Rupendra Shrestha, PhD

Valuing respect and dedicating oneself to others is the key to living with dignity, as life encompasses more than just material wealth.

– My Journey in Science –

Myself: I am Rupendra Shrestha (or just say RD), and I was born into the loving embrace of Rudra Prasad Shrestha and Basanta Kumari Shrestha in the beautiful landscape of the Himalayas (popular for Sagarmatha– Mt. Everest) in Nepal. Growing up in the land of the Buddha and having been blessed by a Hindu goddess, I was profoundly influenced by the rich cultural heritage, social and peace-owning people, and stunning natural surroundings. Little was known that this environment would shape my future as a research fellow at the Albert Einstein College of Medicine in New York, USA.

Early Years and Academic Achievements: My educational journey began with a passion for unraveling the mysteries of life and a strong desire to contribute to the medical field. As I embarked on my academic journey, I discovered my true passion for science. Pursuing a Bachelor of Science in Laboratory Medicine provided me with hands-on experience and a solid foundation in clinical laboratory medicine. Building on my academic achievements, I sought practical application of my knowledge, served as an on-the-job trainee at the Department of Pathology, Bir Hospital, and completed an MLT internship at the National Public Health Laboratory (NPHL) in Nepal. This experience offered invaluable insights into the challenges and rewards of clinical laboratory practice.

Eager for personal growth, I pursued a Master of Science in Human Genetics program, deepening my understanding of the importance of genetic diagnosis in a clinical health setting. Seeking further professional development, I took on the role of a Clinical Molecular Geneticist at Manipal Hospital in India, where I contributed to the diagnosis of genetic disorders. These experiences have solidified my commitment to improving healthcare through research and innovation.

Unveiling the Power of Science and Illuminating the Path to Vision Science: Driven by an insatiable thirst for knowledge and an unwavering passion for scientific discovery, I embraced a new chapter in my life by pursuing a research fellowship at IBAB in India. I immersed myself in the captivating world of research and discovered my true potential in the field of science. Witnessing the boundless possibilities presented by scientific advancements in medicine, I decided to dedicate my career to exploring their applications in experimental and molecular medicine. These experiences paved the way for my next significant venture as a PhD scholar at Tzu Chi University in Taiwan.

To expand my knowledge and skills further, I started working on stem cells and ophthalmology at Tzu Chi University in Taiwan. My research has primarily focused on the utilization of human induced pluripotent stem cells (hiPSCs) to generate miniature eyes and retinal cells (RPE and RGC). Additionally, I investigated the transplantation of hiPSC-derived retinal pigment epithelium (RPE) cells in degenerative rat models. This groundbreaking work has significantly contributed to the field of retinal regenerative medicine.

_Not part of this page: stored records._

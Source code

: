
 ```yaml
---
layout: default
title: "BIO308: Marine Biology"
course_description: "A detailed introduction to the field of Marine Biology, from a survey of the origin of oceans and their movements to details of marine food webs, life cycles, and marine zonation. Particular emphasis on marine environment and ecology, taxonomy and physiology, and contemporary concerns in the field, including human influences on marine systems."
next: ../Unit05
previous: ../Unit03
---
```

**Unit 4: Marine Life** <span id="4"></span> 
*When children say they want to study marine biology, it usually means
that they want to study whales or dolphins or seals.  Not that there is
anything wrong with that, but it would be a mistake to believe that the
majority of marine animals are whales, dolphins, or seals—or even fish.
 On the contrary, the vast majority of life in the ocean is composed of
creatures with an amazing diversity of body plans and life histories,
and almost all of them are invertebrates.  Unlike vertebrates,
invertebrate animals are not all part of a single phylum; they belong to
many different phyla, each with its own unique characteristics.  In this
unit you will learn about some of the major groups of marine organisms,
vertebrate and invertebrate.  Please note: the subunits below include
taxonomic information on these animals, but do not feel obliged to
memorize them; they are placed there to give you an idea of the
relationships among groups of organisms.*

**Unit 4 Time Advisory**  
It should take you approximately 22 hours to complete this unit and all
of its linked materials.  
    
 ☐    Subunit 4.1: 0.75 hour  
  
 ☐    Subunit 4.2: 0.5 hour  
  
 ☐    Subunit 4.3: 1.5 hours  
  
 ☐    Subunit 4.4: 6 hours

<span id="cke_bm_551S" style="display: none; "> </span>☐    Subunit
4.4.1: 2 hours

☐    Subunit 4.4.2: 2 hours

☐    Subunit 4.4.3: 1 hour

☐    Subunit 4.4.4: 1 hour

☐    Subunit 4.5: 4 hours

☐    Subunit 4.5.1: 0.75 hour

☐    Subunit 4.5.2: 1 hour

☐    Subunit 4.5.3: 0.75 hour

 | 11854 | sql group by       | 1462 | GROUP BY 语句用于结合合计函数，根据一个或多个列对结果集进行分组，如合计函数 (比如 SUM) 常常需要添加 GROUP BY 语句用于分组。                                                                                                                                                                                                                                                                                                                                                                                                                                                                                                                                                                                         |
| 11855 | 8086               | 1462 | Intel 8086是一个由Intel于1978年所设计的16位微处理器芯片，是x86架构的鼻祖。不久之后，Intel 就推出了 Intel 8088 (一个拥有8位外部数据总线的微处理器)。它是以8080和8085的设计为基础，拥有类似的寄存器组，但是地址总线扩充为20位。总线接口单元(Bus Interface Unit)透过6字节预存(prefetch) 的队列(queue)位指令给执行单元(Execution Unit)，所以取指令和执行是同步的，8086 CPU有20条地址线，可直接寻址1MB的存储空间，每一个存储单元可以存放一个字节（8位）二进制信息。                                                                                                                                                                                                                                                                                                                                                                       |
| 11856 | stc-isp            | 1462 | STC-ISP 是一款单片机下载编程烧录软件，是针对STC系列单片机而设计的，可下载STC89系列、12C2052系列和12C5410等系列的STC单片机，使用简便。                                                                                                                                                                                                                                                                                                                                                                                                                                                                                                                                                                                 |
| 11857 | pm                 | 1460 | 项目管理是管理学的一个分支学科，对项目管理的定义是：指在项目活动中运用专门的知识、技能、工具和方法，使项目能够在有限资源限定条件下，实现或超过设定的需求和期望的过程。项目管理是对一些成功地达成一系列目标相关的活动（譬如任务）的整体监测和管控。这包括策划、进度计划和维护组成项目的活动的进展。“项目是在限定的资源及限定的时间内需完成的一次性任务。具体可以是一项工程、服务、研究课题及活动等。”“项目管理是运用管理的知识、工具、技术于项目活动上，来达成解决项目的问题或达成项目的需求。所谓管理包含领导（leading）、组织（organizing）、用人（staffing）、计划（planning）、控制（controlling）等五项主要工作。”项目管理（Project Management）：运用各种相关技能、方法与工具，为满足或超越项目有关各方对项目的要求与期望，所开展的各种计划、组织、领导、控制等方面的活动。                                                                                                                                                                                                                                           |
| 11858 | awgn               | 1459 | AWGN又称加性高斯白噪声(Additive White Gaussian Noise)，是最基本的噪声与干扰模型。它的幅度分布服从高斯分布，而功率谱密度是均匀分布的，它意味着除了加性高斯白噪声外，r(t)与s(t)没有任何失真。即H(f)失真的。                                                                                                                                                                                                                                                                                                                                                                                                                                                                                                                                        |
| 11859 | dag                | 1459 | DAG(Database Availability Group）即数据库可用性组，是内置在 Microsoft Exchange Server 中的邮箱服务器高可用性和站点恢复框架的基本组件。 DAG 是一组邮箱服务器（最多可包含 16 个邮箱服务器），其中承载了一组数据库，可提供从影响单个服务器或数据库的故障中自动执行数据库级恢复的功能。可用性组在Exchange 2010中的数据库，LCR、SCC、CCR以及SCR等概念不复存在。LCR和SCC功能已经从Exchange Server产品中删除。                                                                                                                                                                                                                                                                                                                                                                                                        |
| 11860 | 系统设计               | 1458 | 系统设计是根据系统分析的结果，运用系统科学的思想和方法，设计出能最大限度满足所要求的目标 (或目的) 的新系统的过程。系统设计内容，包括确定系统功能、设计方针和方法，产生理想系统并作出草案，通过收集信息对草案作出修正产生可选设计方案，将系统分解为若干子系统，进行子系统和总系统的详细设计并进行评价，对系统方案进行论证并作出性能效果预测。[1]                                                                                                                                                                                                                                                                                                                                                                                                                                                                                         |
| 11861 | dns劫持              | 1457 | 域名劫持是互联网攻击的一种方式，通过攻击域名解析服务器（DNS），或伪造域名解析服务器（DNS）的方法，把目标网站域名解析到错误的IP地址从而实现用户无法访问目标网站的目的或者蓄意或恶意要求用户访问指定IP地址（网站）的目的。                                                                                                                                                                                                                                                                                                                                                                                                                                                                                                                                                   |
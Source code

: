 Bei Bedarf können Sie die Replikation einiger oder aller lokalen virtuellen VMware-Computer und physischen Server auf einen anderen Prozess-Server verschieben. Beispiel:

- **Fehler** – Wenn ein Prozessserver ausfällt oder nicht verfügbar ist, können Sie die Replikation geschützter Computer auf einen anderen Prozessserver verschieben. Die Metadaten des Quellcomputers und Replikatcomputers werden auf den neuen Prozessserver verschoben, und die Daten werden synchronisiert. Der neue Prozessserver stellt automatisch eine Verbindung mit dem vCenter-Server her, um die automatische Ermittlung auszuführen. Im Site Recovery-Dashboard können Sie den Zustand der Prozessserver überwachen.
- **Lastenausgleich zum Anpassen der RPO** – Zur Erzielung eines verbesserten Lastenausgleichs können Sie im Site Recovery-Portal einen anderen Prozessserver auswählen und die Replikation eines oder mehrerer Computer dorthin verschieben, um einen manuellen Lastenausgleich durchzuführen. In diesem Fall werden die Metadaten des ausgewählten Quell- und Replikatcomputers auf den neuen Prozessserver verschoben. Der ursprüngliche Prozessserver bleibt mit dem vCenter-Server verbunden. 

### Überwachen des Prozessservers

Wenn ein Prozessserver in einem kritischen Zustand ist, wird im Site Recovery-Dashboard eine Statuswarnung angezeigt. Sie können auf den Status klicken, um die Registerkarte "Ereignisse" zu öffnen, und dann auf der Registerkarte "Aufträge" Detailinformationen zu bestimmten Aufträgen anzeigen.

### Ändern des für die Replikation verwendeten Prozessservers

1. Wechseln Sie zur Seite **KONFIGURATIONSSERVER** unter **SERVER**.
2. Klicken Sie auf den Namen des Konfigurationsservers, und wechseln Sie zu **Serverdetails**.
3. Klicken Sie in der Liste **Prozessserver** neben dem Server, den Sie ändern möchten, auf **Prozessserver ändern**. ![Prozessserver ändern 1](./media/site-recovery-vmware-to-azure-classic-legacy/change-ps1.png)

Throughout my career, I have concentrated on utilizing retinal organoids to model various human retinal diseases such as RP, LCA, and glaucoma. While working at the Albert Einstein College of Medicine, I developed novel hESCs sublines carrying 15kbp monoallelic and biallelic deletions in the CRB1 gene, which served as models for retinal degeneration and investigated human retinal organoids. This research provides valuable insights into the mechanisms underlying CRB1-associated inherited retinal diseases. I have also been involved in groundbreaking work in which we established a unique model for tissue patterning and coordinated specification in CONCEPT telencephalon-eye organoids, aiming to guide RGC axon growth in humans. Furthermore, using a Six3/Six6 double-knockout mouse model, we mapped the single-cell transcriptome of multipotent retinal progenitors to unveil their cell identities and developmental trajectories. These findings have been published in the eLife journal and are available as a preprint in bioRxiv.

Advancing Careers in Eye Research: My unwavering dedication to the field of eye research has received recognition. One notable accomplishment was my contribution to the development of a synchronized protocol for generating cone-rich retinal organoids derived from human embryonic stem cells. This achievement led to our team being honored with the NEI Phase II Prize for the 3-D Retina Organoid Challenge. Additionally, I was awarded the “Fight for Sight 2022” grant, which supported my groundbreaking work on understanding the role of CRB1 in human eye development and inherited retinal degeneration.

My commitment to advancing my knowledge is further evident through multiple published studies in the areas of stem cells and ophthalmic research. In addition, I have actively participated in international conferences and meetings, where I have received travel awards to attend and present my findings and several presentation awards for my work. I have also been privileged to guide and nurture trainees and PhD students in their research journeys. By sharing my expertise and fostering my passion for scientific exploration, I aim to inspire the next generation of researchers.

In conclusion, my journey as a research scientist in the field of eye research is remarkable. It has been shaped by a deep love for science, drive to improve healthcare, and relentless pursuit of knowledge. I am grateful for the opportunities that have come my way, and I am excited to continue to make groundbreaking contributions to science.